Wydarzenia

Recenzja: Charles Bradley Victim of Love

Data: 5 kwietnia 2013 Autor: Komentarzy:

Charles Bradley

Victim of Love (2013)

Dunham Records/Daptone Records

Patrząc na historię Charlesa Bradleya można stwierdzić, że karma jednak istnieje. Żeby uświadomić sobie, czego doświadczył ten człowiek, warto obejrzeć dokument Charles Bradley: Soul of America. Dzięki temu filmowi możemy spojrzeć na nasze życie z innej perspektywy, a także dostrzec jaką przemianę przeszedł sam wokalista – od bezdomnego po ikonę soulu.

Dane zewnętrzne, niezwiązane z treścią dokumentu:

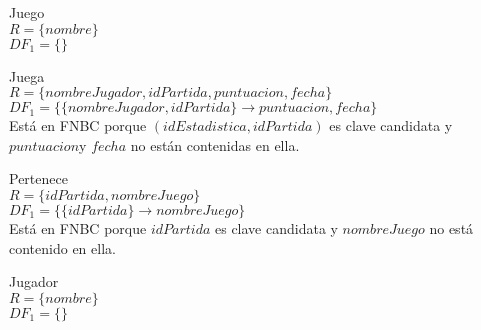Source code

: \item{\large{Juego}} \\
$R = \{nombre \} $ \\
$DF_1 = \{\}$\\

\item{\large{Juega}} \\
$R = \{nombreJugador, idPartida, puntuacion,fecha \} $ \\
$DF_1 = \{ \{nombreJugador,idPartida \} \rightarrow puntuacion,fecha\}$ \\

Está en FNBC porque $(idEstadistica,idPartida)$ es clave candidata y $puntuacion$y $fecha$ no están contenidas en ella.

\item{\large{Pertenece}}\\
$R = \{idPartida,nombreJuego\} $\\
$DF_1 = \{ \{idPartida\} \rightarrow nombreJuego \}$\\
Está en FNBC porque $idPartida$ es clave candidata y $nombreJuego$ no está contenido en ella.

\item{\large{Jugador}}\\
$R = \{nombre\}$ \\
$ DF_1 = \{\} $ \\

Przedstawiciele wytwórni Daptone Records twierdzą, że Victim of Love to najlepsza płyta jaką wydali. Nie można tego stwierdzić z całą pewnością, ale widać pewną różnicę między pierwszym a drugim albumem. Na No Time for Dreaming królował motyw biedy i ubóstwa, których doświadczył Bradley, zaś na Victim of Love zagościły miłość i nadzieja. Kiedy Krzyczący Orzeł Soulu — bo taki przydomek nosi wokalista — śpiewa swoim szorstkim, ochrypłym, surowym głosem I got the love w otwierającym „Stricly Reserved for You”, czuć całym ciałem, że Bradley nikogo nie bajeruje. Atomowy ładunek emocjonalny piosenek dostarczany przez jego wokal to największa zaleta obu płyt. Za to go pokochaliśmy i to stawia go w jednym szeregu z wokalistami pokroju Otisa Reddinga, Jamesa Browna czy Wilsona Picketta.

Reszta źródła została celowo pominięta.